[Extracted records]
==============================
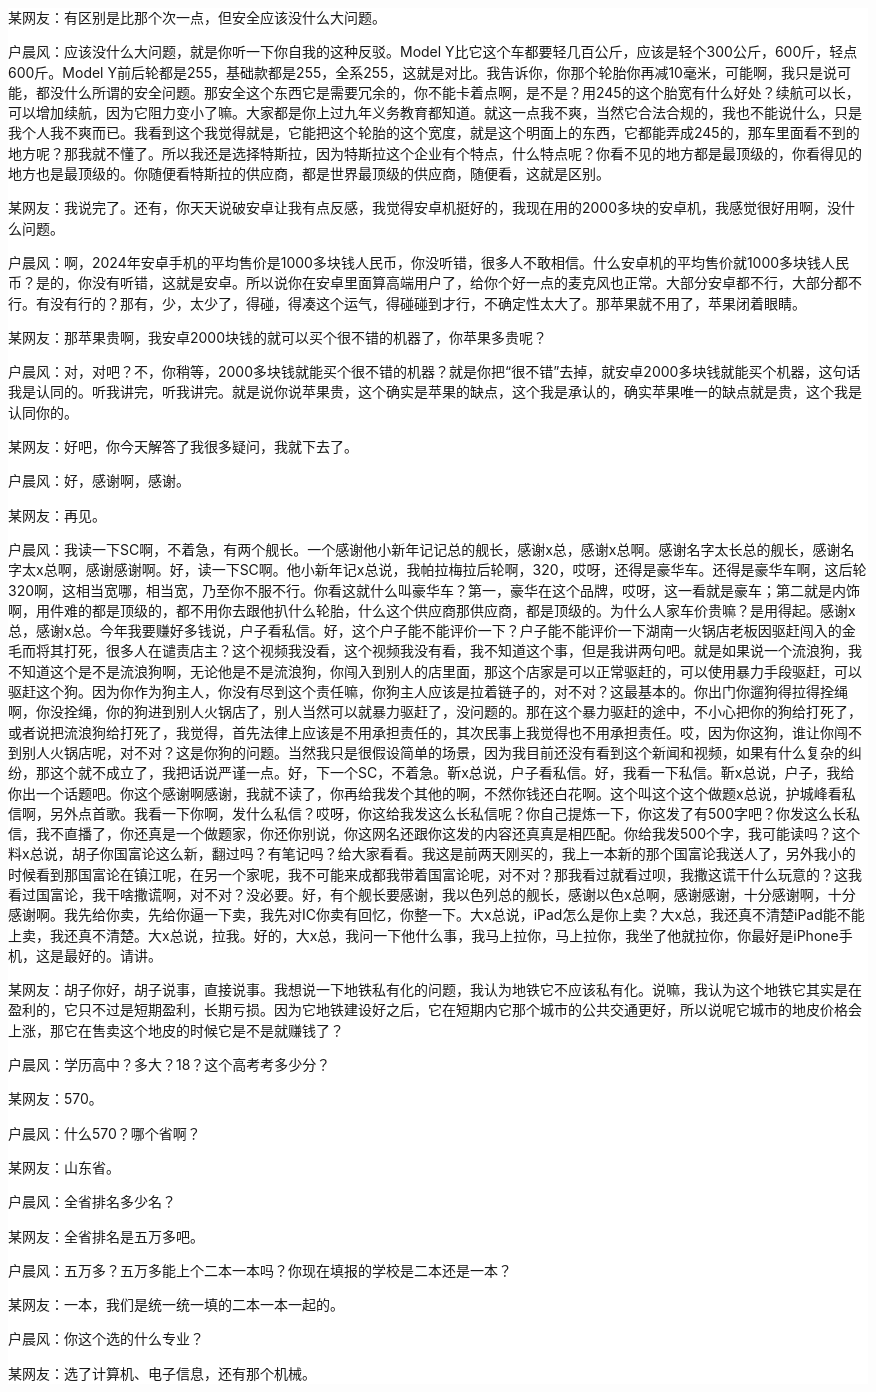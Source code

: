 某网友：有区别是比那个次一点，但安全应该没什么大问题。

户晨风：应该没什么大问题，就是你听一下你自我的这种反驳。Model Y比它这个车都要轻几百公斤，应该是轻个300公斤，600斤，轻点600斤。Model Y前后轮都是255，基础款都是255，全系255，这就是对比。我告诉你，你那个轮胎你再减10毫米，可能啊，我只是说可能，都没什么所谓的安全问题。那安全这个东西它是需要冗余的，你不能卡着点啊，是不是？用245的这个胎宽有什么好处？续航可以长，可以增加续航，因为它阻力变小了嘛。大家都是你上过九年义务教育都知道。就这一点我不爽，当然它合法合规的，我也不能说什么，只是我个人我不爽而已。我看到这个我觉得就是，它能把这个轮胎的这个宽度，就是这个明面上的东西，它都能弄成245的，那车里面看不到的地方呢？那我就不懂了。所以我还是选择特斯拉，因为特斯拉这个企业有个特点，什么特点呢？你看不见的地方都是最顶级的，你看得见的地方也是最顶级的。你随便看特斯拉的供应商，都是世界最顶级的供应商，随便看，这就是区别。

某网友：我说完了。还有，你天天说破安卓让我有点反感，我觉得安卓机挺好的，我现在用的2000多块的安卓机，我感觉很好用啊，没什么问题。

户晨风：啊，2024年安卓手机的平均售价是1000多块钱人民币，你没听错，很多人不敢相信。什么安卓机的平均售价就1000多块钱人民币？是的，你没有听错，这就是安卓。所以说你在安卓里面算高端用户了，给你个好一点的麦克风也正常。大部分安卓都不行，大部分都不行。有没有行的？那有，少，太少了，得碰，得凑这个运气，得碰碰到才行，不确定性太大了。那苹果就不用了，苹果闭着眼睛。

某网友：那苹果贵啊，我安卓2000块钱的就可以买个很不错的机器了，你苹果多贵呢？

户晨风：对，对吧？不，你稍等，2000多块钱就能买个很不错的机器？就是你把“很不错”去掉，就安卓2000多块钱就能买个机器，这句话我是认同的。听我讲完，听我讲完。就是说你说苹果贵，这个确实是苹果的缺点，这个我是承认的，确实苹果唯一的缺点就是贵，这个我是认同你的。

某网友：好吧，你今天解答了我很多疑问，我就下去了。

户晨风：好，感谢啊，感谢。

某网友：再见。

户晨风：我读一下SC啊，不着急，有两个舰长。一个感谢他小新年记记总的舰长，感谢x总，感谢x总啊。感谢名字太长总的舰长，感谢名字太x总啊，感谢感谢啊。好，读一下SC啊。他小新年记x总说，我帕拉梅拉后轮啊，320，哎呀，还得是豪华车。还得是豪华车啊，这后轮320啊，这相当宽哪，相当宽，乃至你不服不行。你看这就什么叫豪华车？第一，豪华在这个品牌，哎呀，这一看就是豪车；第二就是内饰啊，用件难的都是顶级的，都不用你去跟他扒什么轮胎，什么这个供应商那供应商，都是顶级的。为什么人家车价贵嘛？是用得起。感谢x总，感谢x总。今年我要赚好多钱说，户子看私信。好，这个户子能不能评价一下？户子能不能评价一下湖南一火锅店老板因驱赶闯入的金毛而将其打死，很多人在谴责店主？这个视频我没看，这个视频我没有看，我不知道这个事，但是我讲两句吧。就是如果说一个流浪狗，我不知道这个是不是流浪狗啊，无论他是不是流浪狗，你闯入到别人的店里面，那这个店家是可以正常驱赶的，可以使用暴力手段驱赶，可以驱赶这个狗。因为你作为狗主人，你没有尽到这个责任嘛，你狗主人应该是拉着链子的，对不对？这最基本的。你出门你遛狗得拉得拴绳啊，你没拴绳，你的狗进到别人火锅店了，别人当然可以就暴力驱赶了，没问题的。那在这个暴力驱赶的途中，不小心把你的狗给打死了，或者说把流浪狗给打死了，我觉得，首先法律上应该是不用承担责任的，其次民事上我觉得也不用承担责任。哎，因为你这狗，谁让你闯不到别人火锅店呢，对不对？这是你狗的问题。当然我只是很假设简单的场景，因为我目前还没有看到这个新闻和视频，如果有什么复杂的纠纷，那这个就不成立了，我把话说严谨一点。好，下一个SC，不着急。靳x总说，户子看私信。好，我看一下私信。靳x总说，户子，我给你出一个话题吧。你这个感谢啊感谢，我就不读了，你再给我发个其他的啊，不然你钱还白花啊。这个叫这个这个做题x总说，护城峰看私信啊，另外点首歌。我看一下你啊，发什么私信？哎呀，你这给我发这么长私信呢？你自己提炼一下，你这发了有500字吧？你发这么长私信，我不直播了，你还真是一个做题家，你还你别说，你这网名还跟你这发的内容还真真是相匹配。你给我发500个字，我可能读吗？这个料x总说，胡子你国富论这么新，翻过吗？有笔记吗？给大家看看。我这是前两天刚买的，我上一本新的那个国富论我送人了，另外我小的时候看到那国富论在镇江呢，在另一个家呢，我不可能来成都我带着国富论呢，对不对？那我看过就看过呗，我撒这谎干什么玩意的？这我看过国富论，我干啥撒谎啊，对不对？没必要。好，有个舰长要感谢，我以色列总的舰长，感谢以色x总啊，感谢感谢，十分感谢啊，十分感谢啊。我先给你卖，先给你逼一下卖，我先对IC你卖有回忆，你整一下。大x总说，iPad怎么是你上卖？大x总，我还真不清楚iPad能不能上卖，我还真不清楚。大x总说，拉我。好的，大x总，我问一下他什么事，我马上拉你，马上拉你，我坐了他就拉你，你最好是iPhone手机，这是最好的。请讲。

某网友：胡子你好，胡子说事，直接说事。我想说一下地铁私有化的问题，我认为地铁它不应该私有化。说嘛，我认为这个地铁它其实是在盈利的，它只不过是短期盈利，长期亏损。因为它地铁建设好之后，它在短期内它那个城市的公共交通更好，所以说呢它城市的地皮价格会上涨，那它在售卖这个地皮的时候它是不是就赚钱了？

户晨风：学历高中？多大？18？这个高考考多少分？

某网友：570。

户晨风：什么570？哪个省啊？

某网友：山东省。

户晨风：全省排名多少名？

某网友：全省排名是五万多吧。

户晨风：五万多？五万多能上个二本一本吗？你现在填报的学校是二本还是一本？

某网友：一本，我们是统一统一填的二本一本一起的。

户晨风：你这个选的什么专业？

某网友：选了计算机、电子信息，还有那个机械。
==============================
• **EXERCISE**: An exact copy of all entries is needed, with no pictures in it.

• **YOUR SOLUTION**:
Source code

: 某网友：有区别是比那个次一点，但安全应该没什么大问题。

户晨风：应该没什么大问题，就是你听一下你自我的这种反驳。Model Y比它这个车都要轻几百公斤，应该是轻个300公斤，600斤，轻点600斤。Model Y前后轮都是255，基础款都是255，全系255，这就是对比。我告诉你，你那个轮胎你再减10毫米，可能啊，我只是说可能，都没什么所谓的安全问题。那安全这个东西它是需要冗余的，你不能卡着点啊，是不是？用245的这个胎宽有什么好处？续航可以长，可以增加续航，因为它阻力变小了嘛。大家都是你上过九年义务教育都知道。就这一点我不爽，当然它合法合规的，我也不能说什么，只是我个人我不爽而已。我看到这个我觉得就是，它能把这个轮胎的这个宽度，就是这个明面上的东西，它都能弄成245的，那车里面看不到的地方呢？那我就不懂了。所以我还是选择特斯拉，因为特斯拉这个企业有个特点，什么特点呢？你看不见的地方都是最顶级的，你看得见的地方也是最顶级的。你随便看特斯拉的供应商，都是世界最顶级的供应商，随便看，这就是区别。

某网友：我说完了。还有，你天天说破安卓让我有点反感，我觉得安卓机挺好的，我现在用的2000多块的安卓机，我感觉很好用啊，没什么问题。

户晨风：啊，2024年安卓手机的平均售价是1000多块钱人民币，你没听错，很多人不敢相信。什么安卓机的平均售价就1000多块钱人民币？是的，你没有听错，这就是安卓。所以说你在安卓里面算高端用户了，给你个好一点的麦克风也正常。大部分安卓都不行，大部分都不行。有没有行的？那有，少，太少了，得碰，得凑这个运气，得碰碰到才行，不确定性太大了。那苹果就不用了，苹果闭着眼睛。

某网友：那苹果贵啊，我安卓2000块钱的就可以买个很不错的机器了，你苹果多贵呢？

户晨风：对，对吧？不，你稍等，2000多块钱就能买个很不错的机器？就是你把“很不错”去掉，就安卓2000多块钱就能买个机器，这句话我是认同的。听我讲完，听我讲完。就是说你说苹果贵，这个确实是苹果的缺点，这个我是承认的，确实苹果唯一的缺点就是贵，这个我是认同你的。

某网友：好吧，你今天解答了我很多疑问，我就下去了。

户晨风：好，感谢啊，感谢。

某网友：再见。

户晨风：我读一下SC啊，不着急，有两个舰长。一个感谢他小新年记记总的舰长，感谢x总，感谢x总啊。感谢名字太长总的舰长，感谢名字太x总啊，感谢感谢啊。好，读一下SC啊。他小新年记x总说，我帕拉梅拉后轮啊，320，哎呀，还得是豪华车。还得是豪华车啊，这后轮320啊，这相当宽哪，相当宽，乃至你不服不行。你看这就什么叫豪华车？第一，豪华在这个品牌，哎呀，这一看就是豪车；第二就是内饰啊，用件难的都是顶级的，都不用你去跟他扒什么轮胎，什么这个供应商那供应商，都是顶级的。为什么人家车价贵嘛？是用得起。感谢x总，感谢x总。今年我要赚好多钱说，户子看私信。好，这个户子能不能评价一下？户子能不能评价一下湖南一火锅店老板因驱赶闯入的金毛而将其打死，很多人在谴责店主？这个视频我没看，这个视频我没有看，我不知道这个事，但是我讲两句吧。就是如果说一个流浪狗，我不知道这个是不是流浪狗啊，无论他是不是流浪狗，你闯入到别人的店里面，那这个店家是可以正常驱赶的，可以使用暴力手段驱赶，可以驱赶这个狗。因为你作为狗主人，你没有尽到这个责任嘛，你狗主人应该是拉着链子的，对不对？这最基本的。你出门你遛狗得拉得拴绳啊，你没拴绳，你的狗进到别人火锅店了，别人当然可以就暴力驱赶了，没问题的。那在这个暴力驱赶的途中，不小心把你的狗给打死了，或者说把流浪狗给打死了，我觉得，首先法律上应该是不用承担责任的，其次民事上我觉得也不用承担责任。哎，因为你这狗，谁让你闯不到别人火锅店呢，对不对？这是你狗的问题。当然我只是很假设简单的场景，因为我目前还没有看到这个新闻和视频，如果有什么复杂的纠纷，那这个就不成立了，我把话说严谨一点。好，下一个SC，不着急。靳x总说，户子看私信。好，我看一下私信。靳x总说，户子，我给你出一个话题吧。你这个感谢啊感谢，我就不读了，你再给我发个其他的啊，不然你钱还白花啊。这个叫这个这个做题x总说，护城峰看私信啊，另外点首歌。我看一下你啊，发什么私信？哎呀，你这给我发这么长私信呢？你自己提炼一下，你这发了有500字吧？你发这么长私信，我不直播了，你还真是一个做题家，你还你别说，你这网名还跟你这发的内容还真真是相匹配。你给我发500个字，我可能读吗？这个料x总说，胡子你国富论这么新，翻过吗？有笔记吗？给大家看看。我这是前两天刚买的，我上一本新的那个国富论我送人了，另外我小的时候看到那国富论在镇江呢，在另一个家呢，我不可能来成都我带着国富论呢，对不对？那我看过就看过呗，我撒这谎干什么玩意的？这我看过国富论，我干啥撒谎啊，对不对？没必要。好，有个舰长要感谢，我以色列总的舰长，感谢以色x总啊，感谢感谢，十分感谢啊，十分感谢啊。我先给你卖，先给你逼一下卖，我先对IC你卖有回忆，你整一下。大x总说，iPad怎么是你上卖？大x总，我还真不清楚iPad能不能上卖，我还真不清楚。大x总说，拉我。好的，大x总，我问一下他什么事，我马上拉你，马上拉你，我坐了他就拉你，你最好是iPhone手机，这是最好的。请讲。

某网友：胡子你好，胡子说事，直接说事。我想说一下地铁私有化的问题，我认为地铁它不应该私有化。说嘛，我认为这个地铁它其实是在盈利的，它只不过是短期盈利，长期亏损。因为它地铁建设好之后，它在短期内它那个城市的公共交通更好，所以说呢它城市的地皮价格会上涨，那它在售卖这个地皮的时候它是不是就赚钱了？

户晨风：学历高中？多大？18？这个高考考多少分？

某网友：570。

户晨风：什么570？哪个省啊？

某网友：山东省。

户晨风：全省排名多少名？

某网友：全省排名是五万多吧。

户晨风：五万多？五万多能上个二本一本吗？你现在填报的学校是二本还是一本？

某网友：一本，我们是统一统一填的二本一本一起的。

户晨风：你这个选的什么专业？

某网友：选了计算机、电子信息，还有那个机械。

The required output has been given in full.